# Extracting high and low bytes from long

I am learning Arduino from "Arduino cookbook by Michael Margolis", i was reading about bitwise operations and extracting low and high bytes from int. He said that there is no function in Arduino to extract high and low bytes from long at the time of his writing.
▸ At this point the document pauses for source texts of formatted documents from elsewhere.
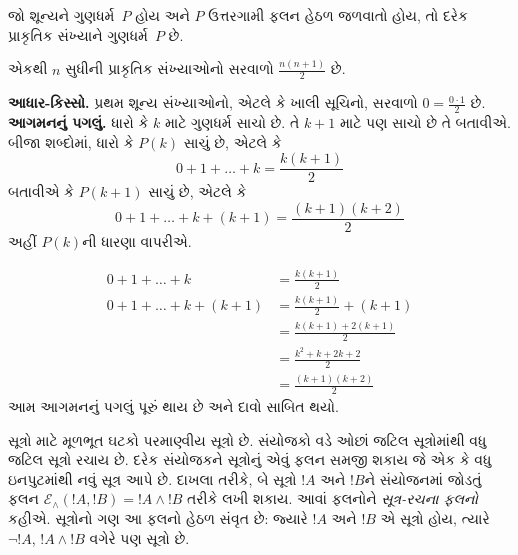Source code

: \begin{defn}
જો શૂન્યને ગુણધર્મ~$P$ હોય અને $P$ ઉત્તરગામી ફલન હેઠળ
જળવાતો હોય, તો દરેક પ્રાકૃતિક સંખ્યાને ગુણધર્મ~$P$ છે.
\end{defn}

\begin{ex}
એકથી $n$ સુધીની પ્રાકૃતિક સંખ્યાઓનો સરવાળો
$\frac{n(n+1)}{2}$ છે. \\

\textbf{આધાર-કિસ્સો.} પ્રથમ શૂન્ય સંખ્યાઓનો, એટલે કે ખાલી
સૂચિનો, સરવાળો $0=
\frac{0\cdot 1}{2}$ છે.\\

\textbf{આગમનનું પગલું.} ધારો કે $k$ માટે ગુણધર્મ સાચો છે.
તે $k+1$ માટે પણ સાચો છે તે બતાવીએ.
બીજા શબ્દોમાં, ધારો કે $P(k)$ સાચું છે, એટલે કે
\[ 0 + 1 + \ldots + k = \frac{k(k+1)}{2} \]
બતાવીએ કે $P(k+1)$ સાચું છે, એટલે કે
\[ 0 + 1 + \ldots + k + (k+1) = \frac{(k+1)(k+2)}{2} \]
અહીં $P(k)$ની ધારણા વાપરીએ.

\begin{align*}
0 + 1 + \ldots + k &= \frac{k(k+1)}{2} \tag{ધારણા} \\
0 + 1 + \ldots + k + (k+1) &= \frac{k(k+1)}{2} + (k+1)
\tag{બંને બાજુએ $k+1$ ઉમેરો} \\
&= \frac{k(k+1) + 2(k+1)}{2} \\
&= \frac{k^2 + k + 2k +2}{2} \\
&=\frac{(k+1)(k+2)}{2}
\end{align*}
આમ આગમનનું પગલું પૂરું થાય છે અને દાવો સાબિત થયો.
\end{ex}

\begin{explain}
સૂત્રો માટે મૂળભૂત ઘટકો પરમાણ્વીય સૂત્રો છે.
સંયોજકો વડે ઓછાં જટિલ સૂત્રોમાંથી વધુ જટિલ
સૂત્રો રચાય છે. દરેક સંયોજકને સૂત્રોનું
એવું ફલન સમજી શકાય જે એક કે વધુ ઇનપુટમાંથી નવું
સૂત્ર આપે છે. દાખલા તરીકે, બે સૂત્રો
$!A$ અને $!B$ને સંયોજનમાં જોડતું ફલન
$\mathcal E _\land (!A,
!B) = !A \land !B$ તરીકે લખી શકાય.
આવાં ફલનોને \emph{સૂત્ર-રચના ફલનો} કહીએ.
સૂત્રોનો ગણ આ ફલનો હેઠળ સંવૃત છે:
જ્યારે $!A$ અને $!B$ એ સૂત્રો હોય, ત્યારે
$\lnot !A$, $!A \land !B$ વગેરે પણ સૂત્રો છે.
\end{explain}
He stated an alternative to the problem by adding two line of code.

``````#define highWord(w) ((w) >> 16)
#define lowWord(w) ((w) & 0xffff)
``````

The first line i clearly understood like this, please make corrections if i am wrong.

``````32bit binary of 16909060 is 0000 0001 0000 0010 0000 0011 0000 0100
``````

by right shifting last 16 bits we will arrive at

``````32bit binary of 16909060 after right shifting 16bits is 0000 0000 0000 0000 0000 0001 0000 0010
``````

I am not able to interpret the second line.

``````#define lowWord(w) ((w) & 0xffff)
``````

I would be very grateful if some body explain how the above line of code works? Thanks.

## 2 Answers

The second line masks off the top two bytes using a bitwise AND.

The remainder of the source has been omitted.